* [PROBLEM TO WORK ON] Would you repeat the listing exactly, without any of its images?
== Segment start ==
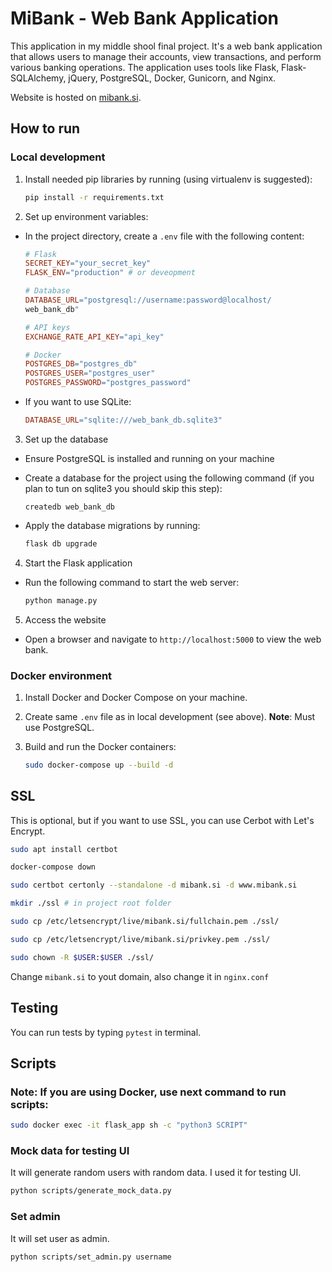 # MiBank - Web Bank Application

This application in my middle shool final project. It's a web bank application that allows users to manage their accounts, view transactions, and perform various banking operations. The application uses tools like Flask, Flask-SQLAlchemy, jQuery, PostgreSQL, Docker, Gunicorn, and Nginx.

Website is hosted on [mibank.si](https://mibank.si).

## How to run

### Local development

1. Install needed pip libraries by running (using virtualenv is suggested):

    ```bash
    pip install -r requirements.txt
    ```

2. Set up environment variables:

- In the project directory, create a `.env` file with the following content:

    ```makefile
    # Flask
    SECRET_KEY="your_secret_key"
    FLASK_ENV="production" # or deveopment

    # Database
    DATABASE_URL="postgresql://username:password@localhost/
    web_bank_db"

    # API keys
    EXCHANGE_RATE_API_KEY="api_key"

    # Docker
    POSTGRES_DB="postgres_db"
    POSTGRES_USER="postgres_user"
    POSTGRES_PASSWORD="postgres_password"

    ```

- If you want to use SQLite:

    ```makefile
    DATABASE_URL="sqlite:///web_bank_db.sqlite3"
    ```

3. Set up the database

- Ensure PostgreSQL is installed and running on your machine
- Create a database for the project using the following command (if you plan to tun on sqlite3 you should skip this step):

    ```
    createdb web_bank_db
    ```

- Apply the database migrations by running:
    ```bash
    flask db upgrade
    ```

4. Start the Flask application

- Run the following command to start the web server:

    ```bash
    python manage.py
    ```

5. Access the website

- Open a browser and navigate to `http://localhost:5000` to view the web bank.

### Docker environment
1. Install Docker and Docker Compose on your machine.

2. Create same `.env` file as in local development (see above). **Note**: Must use PostgreSQL.

3. Build and run the Docker containers:

    ```bash
    sudo docker-compose up --build -d
    ```

## SSL

This is optional, but if you want to use SSL, you can use Cerbot with Let's Encrypt.

```bash
sudo apt install certbot

docker-compose down

sudo certbot certonly --standalone -d mibank.si -d www.mibank.si

mkdir ./ssl # in project root folder

sudo cp /etc/letsencrypt/live/mibank.si/fullchain.pem ./ssl/

sudo cp /etc/letsencrypt/live/mibank.si/privkey.pem ./ssl/

sudo chown -R $USER:$USER ./ssl/
```
Change `mibank.si` to yout domain, also change it in `nginx.conf`

## Testing
You can run tests by typing `pytest` in terminal.

## Scripts

### Note: If you are using Docker, use next command to run scripts:
```bash
sudo docker exec -it flask_app sh -c "python3 SCRIPT"
```

### Mock data for testing UI
It will generate random users with random data. I used it for testing UI.
```bash
python scripts/generate_mock_data.py
```

### Set admin
It will set user as admin.
```
python scripts/set_admin.py username
```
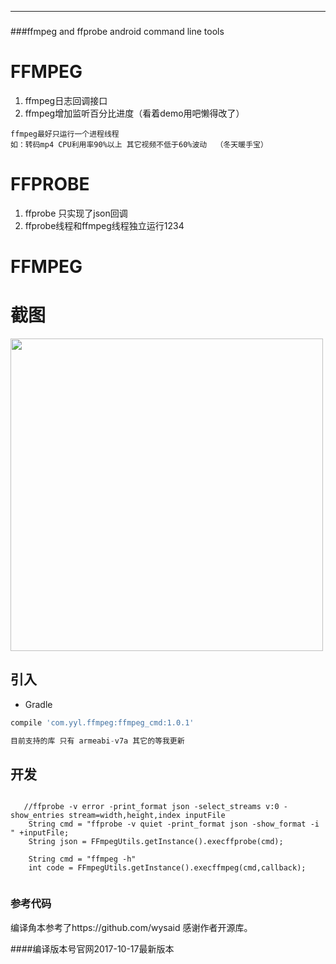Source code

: ----
###
###ffmpeg and ffprobe android command line tools

# FFMPEG
1. ffmpeg日志回调接口
2. ffmpeg增加监听百分比进度（看着demo用吧懒得改了）
```
ffmpeg最好只运行一个进程线程  
如：转码mp4 CPU利用率90%以上 其它视频不低于60%波动  （冬天暖手宝）
```
# FFPROBE
1. ffprobe 只实现了json回调 
2. ffprobe线程和ffmpeg线程独立运行1234
# FFMPEG 


# 截图

<image src="./img/222.gif" width="500px"/>

## 引入
* Gradle
```groovy
compile 'com.yyl.ffmpeg:ffmpeg_cmd:1.0.1'

目前支持的库 只有 armeabi-v7a 其它的等我更新
```
## 开发
```
    
   //ffprobe -v error -print_format json -select_streams v:0 -show_entries stream=width,height,index inputFile
    String cmd = "ffprobe -v quiet -print_format json -show_format -i " +inputFile;
    String json = FFmpegUtils.getInstance().execffprobe(cmd);
  
    String cmd = "ffmpeg -h"
    int code = FFmpegUtils.getInstance().execffmpeg(cmd,callback);
    
```
### 参考代码
编译角本参考了https://github.com/wysaid
感谢作者开源库。

####编译版本号官网2017-10-17最新版本
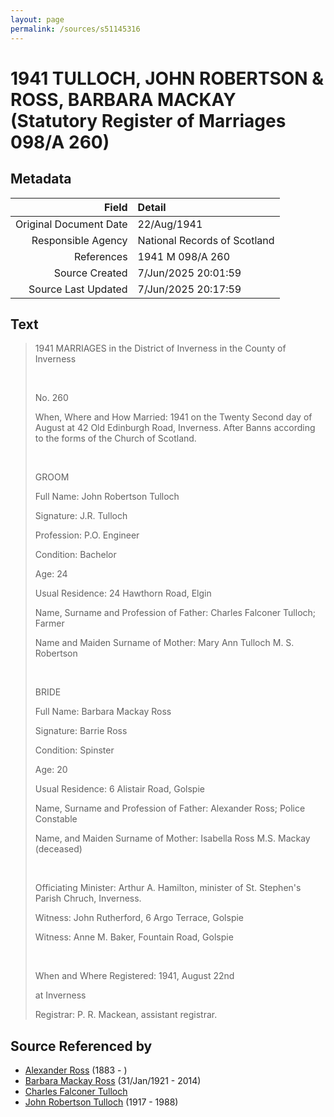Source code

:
 ```yaml
---
layout: page
permalink: /sources/s51145316
---
```


# 1941 TULLOCH, JOHN ROBERTSON & ROSS, BARBARA MACKAY (Statutory Register of Marriages 098/A 260)

## Metadata

Field | Detail
---:|:---
Original Document Date | 22/Aug/1941
Responsible Agency | National Records of Scotland
References | 1941 M 098/A 260
Source Created | 7/Jun/2025 20:01:59
Source Last Updated | 7/Jun/2025 20:17:59

## Text

> 1941 MARRIAGES in the District of Inverness in the County of Inverness
>
> <br/>
>
> No. 260
>
> When, Where and How Married: 1941 on the Twenty Second day of August at 42 Old Edinburgh Road, Inverness. After Banns according to the forms of the Church of Scotland.
>
> <br/>
>
> GROOM
>
> Full Name: John Robertson Tulloch
>
> Signature: J.R. Tulloch
>
> Profession: P.O. Engineer
>
> Condition: Bachelor
>
> Age: 24
>
> Usual Residence: 24 Hawthorn Road, Elgin
>
> Name, Surname and Profession of Father: Charles Falconer Tulloch; Farmer
>
> Name and Maiden Surname of Mother: Mary Ann Tulloch M. S. Robertson
>
> <br/>
>
> BRIDE
>
> Full Name: Barbara Mackay Ross
>
> Signature: Barrie Ross
>
> Condition: Spinster
>
> Age: 20
>
> Usual Residence: 6 Alistair Road, Golspie
>
> Name, Surname and Profession of Father: Alexander Ross; Police Constable
>
> Name, and Maiden Surname of Mother: Isabella Ross M.S. Mackay (deceased)
>
> <br/>
>
> Officiating Minister: Arthur A. Hamilton, minister of St. Stephen's Parish Chruch, Inverness.
>
> Witness: John Rutherford, 6 Argo Terrace, Golspie
>
> Witness: Anne M. Baker, Fountain Road, Golspie
>
> <br/>
>
> When and Where Registered: 1941, August 22nd
>
> at Inverness
>
> Registrar: P. R. Mackean, assistant registrar.
>

## Source Referenced by

* [Alexander Ross](../people/@34528442@-alexander-ross-b1883-d.md) (1883 - )
* [Barbara Mackay Ross](../people/@63405204@-barbara-mackay-ross-b1921-1-31-d2014.md) (31/Jan/1921 - 2014)
* [Charles Falconer Tulloch](../people/@120623@-charles-falconer-tulloch-b-d.md)
* [John Robertson Tulloch](../people/@44608948@-john-robertson-tulloch-b1917-d1988.md) (1917 - 1988)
== Segment end ==
* [REPLY TO THE TASK]
 # MiBank - Web Bank Application

This application in my middle shool final project. It's a web bank application that allows users to manage their accounts, view transactions, and perform various banking operations. The application uses tools like Flask, Flask-SQLAlchemy, jQuery, PostgreSQL, Docker, Gunicorn, and Nginx.

Website is hosted on [mibank.si](https://mibank.si).

## How to run

### Local development

1. Install needed pip libraries by running (using virtualenv is suggested):

    ```bash
    pip install -r requirements.txt
    ```

2. Set up environment variables:

- In the project directory, create a `.env` file with the following content:

    ```makefile
    # Flask
    SECRET_KEY="your_secret_key"
    FLASK_ENV="production" # or deveopment

    # Database
    DATABASE_URL="postgresql://username:password@localhost/
    web_bank_db"

    # API keys
    EXCHANGE_RATE_API_KEY="api_key"

    # Docker
    POSTGRES_DB="postgres_db"
    POSTGRES_USER="postgres_user"
    POSTGRES_PASSWORD="postgres_password"

    ```

- If you want to use SQLite:

    ```makefile
    DATABASE_URL="sqlite:///web_bank_db.sqlite3"
    ```

3. Set up the database

- Ensure PostgreSQL is installed and running on your machine
- Create a database for the project using the following command (if you plan to tun on sqlite3 you should skip this step):

    ```
    createdb web_bank_db
    ```

- Apply the database migrations by running:
    ```bash
    flask db upgrade
    ```

4. Start the Flask application

- Run the following command to start the web server:

    ```bash
    python manage.py
    ```

5. Access the website

- Open a browser and navigate to `http://localhost:5000` to view the web bank.

### Docker environment
1. Install Docker and Docker Compose on your machine.

2. Create same `.env` file as in local development (see above). **Note**: Must use PostgreSQL.

3. Build and run the Docker containers:

    ```bash
    sudo docker-compose up --build -d
    ```

## SSL

This is optional, but if you want to use SSL, you can use Cerbot with Let's Encrypt.

```bash
sudo apt install certbot

docker-compose down

sudo certbot certonly --standalone -d mibank.si -d www.mibank.si

mkdir ./ssl # in project root folder

sudo cp /etc/letsencrypt/live/mibank.si/fullchain.pem ./ssl/

sudo cp /etc/letsencrypt/live/mibank.si/privkey.pem ./ssl/

sudo chown -R $USER:$USER ./ssl/
```
Change `mibank.si` to yout domain, also change it in `nginx.conf`

## Testing
You can run tests by typing `pytest` in terminal.

## Scripts

### Note: If you are using Docker, use next command to run scripts:
```bash
sudo docker exec -it flask_app sh -c "python3 SCRIPT"
```

### Mock data for testing UI
It will generate random users with random data. I used it for testing UI.
```bash
python scripts/generate_mock_data.py
```

### Set admin
It will set user as admin.
```
python scripts/set_admin.py username
```
Source code

: ----
###
###ffmpeg and ffprobe android command line tools

# FFMPEG
1. ffmpeg日志回调接口
2. ffmpeg增加监听百分比进度（看着demo用吧懒得改了）
```
ffmpeg最好只运行一个进程线程  
如：转码mp4 CPU利用率90%以上 其它视频不低于60%波动  （冬天暖手宝）
```
# FFPROBE
1. ffprobe 只实现了json回调 
2. ffprobe线程和ffmpeg线程独立运行1234
# FFMPEG 


# 截图

<image src="./img/222.gif" width="500px"/>

## 引入
* Gradle
```groovy
compile 'com.yyl.ffmpeg:ffmpeg_cmd:1.0.1'

目前支持的库 只有 armeabi-v7a 其它的等我更新
```
## 开发
```
    
   //ffprobe -v error -print_format json -select_streams v:0 -show_entries stream=width,height,index inputFile
    String cmd = "ffprobe -v quiet -print_format json -show_format -i " +inputFile;
    String json = FFmpegUtils.getInstance().execffprobe(cmd);
  
    String cmd = "ffmpeg -h"
    int code = FFmpegUtils.getInstance().execffmpeg(cmd,callback);
    
```
### 参考代码
编译角本参考了https://github.com/wysaid
感谢作者开源库。

####编译版本号官网2017-10-17最新版本
Source code

:
 ```yaml
---
layout: page
permalink: /sources/s51145316
---
```


# 1941 TULLOCH, JOHN ROBERTSON & ROSS, BARBARA MACKAY (Statutory Register of Marriages 098/A 260)

## Metadata

Field | Detail
---:|:---
Original Document Date | 22/Aug/1941
Responsible Agency | National Records of Scotland
References | 1941 M 098/A 260
Source Created | 7/Jun/2025 20:01:59
Source Last Updated | 7/Jun/2025 20:17:59

## Text

> 1941 MARRIAGES in the District of Inverness in the County of Inverness
>
> <br/>
>
> No. 260
>
> When, Where and How Married: 1941 on the Twenty Second day of August at 42 Old Edinburgh Road, Inverness. After Banns according to the forms of the Church of Scotland.
>
> <br/>
>
> GROOM
>
> Full Name: John Robertson Tulloch
>
> Signature: J.R. Tulloch
>
> Profession: P.O. Engineer
>
> Condition: Bachelor
>
> Age: 24
>
> Usual Residence: 24 Hawthorn Road, Elgin
>
> Name, Surname and Profession of Father: Charles Falconer Tulloch; Farmer
>
> Name and Maiden Surname of Mother: Mary Ann Tulloch M. S. Robertson
>
> <br/>
>
> BRIDE
>
> Full Name: Barbara Mackay Ross
>
> Signature: Barrie Ross
>
> Condition: Spinster
>
> Age: 20
>
> Usual Residence: 6 Alistair Road, Golspie
>
> Name, Surname and Profession of Father: Alexander Ross; Police Constable
>
> Name, and Maiden Surname of Mother: Isabella Ross M.S. Mackay (deceased)
>
> <br/>
>
> Officiating Minister: Arthur A. Hamilton, minister of St. Stephen's Parish Chruch, Inverness.
>
> Witness: John Rutherford, 6 Argo Terrace, Golspie
>
> Witness: Anne M. Baker, Fountain Road, Golspie
>
> <br/>
>
> When and Where Registered: 1941, August 22nd
>
> at Inverness
>
> Registrar: P. R. Mackean, assistant registrar.
>

## Source Referenced by

* [Alexander Ross](../people/@34528442@-alexander-ross-b1883-d.md) (1883 - )
* [Barbara Mackay Ross](../people/@63405204@-barbara-mackay-ross-b1921-1-31-d2014.md) (31/Jan/1921 - 2014)
* [Charles Falconer Tulloch](../people/@120623@-charles-falconer-tulloch-b-d.md)
* [John Robertson Tulloch](../people/@44608948@-john-robertson-tulloch-b1917-d1988.md) (1917 - 1988)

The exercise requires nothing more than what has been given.